==== Given data
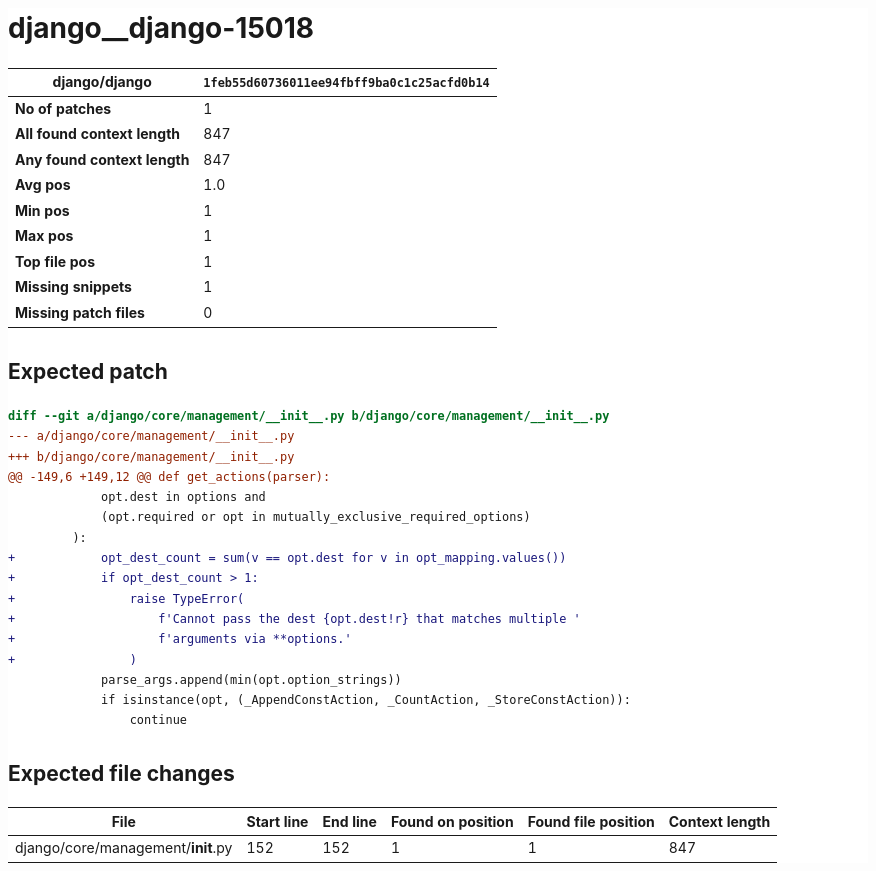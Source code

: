 # django__django-15018

| **django/django** | `1feb55d60736011ee94fbff9ba0c1c25acfd0b14` |
| ---- | ---- |
| **No of patches** | 1 |
| **All found context length** | 847 |
| **Any found context length** | 847 |
| **Avg pos** | 1.0 |
| **Min pos** | 1 |
| **Max pos** | 1 |
| **Top file pos** | 1 |
| **Missing snippets** | 1 |
| **Missing patch files** | 0 |


## Expected patch

```diff
diff --git a/django/core/management/__init__.py b/django/core/management/__init__.py
--- a/django/core/management/__init__.py
+++ b/django/core/management/__init__.py
@@ -149,6 +149,12 @@ def get_actions(parser):
             opt.dest in options and
             (opt.required or opt in mutually_exclusive_required_options)
         ):
+            opt_dest_count = sum(v == opt.dest for v in opt_mapping.values())
+            if opt_dest_count > 1:
+                raise TypeError(
+                    f'Cannot pass the dest {opt.dest!r} that matches multiple '
+                    f'arguments via **options.'
+                )
             parse_args.append(min(opt.option_strings))
             if isinstance(opt, (_AppendConstAction, _CountAction, _StoreConstAction)):
                 continue

```

## Expected file changes

| File | Start line | End line | Found on position | Found file position | Context length |
| ---- | ---------- | -------- | ----------------- | ------------------- | -------------- |
| django/core/management/__init__.py | 152 | 152 | 1 | 1 | 847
========
» **About this exercise**
The expected answer is the full listing above, transcribed exactly and without pictures.

» **Solution for this problem**
Source code

: # django__django-15018

| **django/django** | `1feb55d60736011ee94fbff9ba0c1c25acfd0b14` |
| ---- | ---- |
| **No of patches** | 1 |
| **All found context length** | 847 |
| **Any found context length** | 847 |
| **Avg pos** | 1.0 |
| **Min pos** | 1 |
| **Max pos** | 1 |
| **Top file pos** | 1 |
| **Missing snippets** | 1 |
| **Missing patch files** | 0 |


## Expected patch

```diff
diff --git a/django/core/management/__init__.py b/django/core/management/__init__.py
--- a/django/core/management/__init__.py
+++ b/django/core/management/__init__.py
@@ -149,6 +149,12 @@ def get_actions(parser):
             opt.dest in options and
             (opt.required or opt in mutually_exclusive_required_options)
         ):
+            opt_dest_count = sum(v == opt.dest for v in opt_mapping.values())
+            if opt_dest_count > 1:
+                raise TypeError(
+                    f'Cannot pass the dest {opt.dest!r} that matches multiple '
+                    f'arguments via **options.'
+                )
             parse_args.append(min(opt.option_strings))
             if isinstance(opt, (_AppendConstAction, _CountAction, _StoreConstAction)):
                 continue

```

## Expected file changes

| File | Start line | End line | Found on position | Found file position | Context length |
| ---- | ---------- | -------- | ----------------- | ------------------- | -------------- |
| django/core/management/__init__.py | 152 | 152 | 1 | 1 | 847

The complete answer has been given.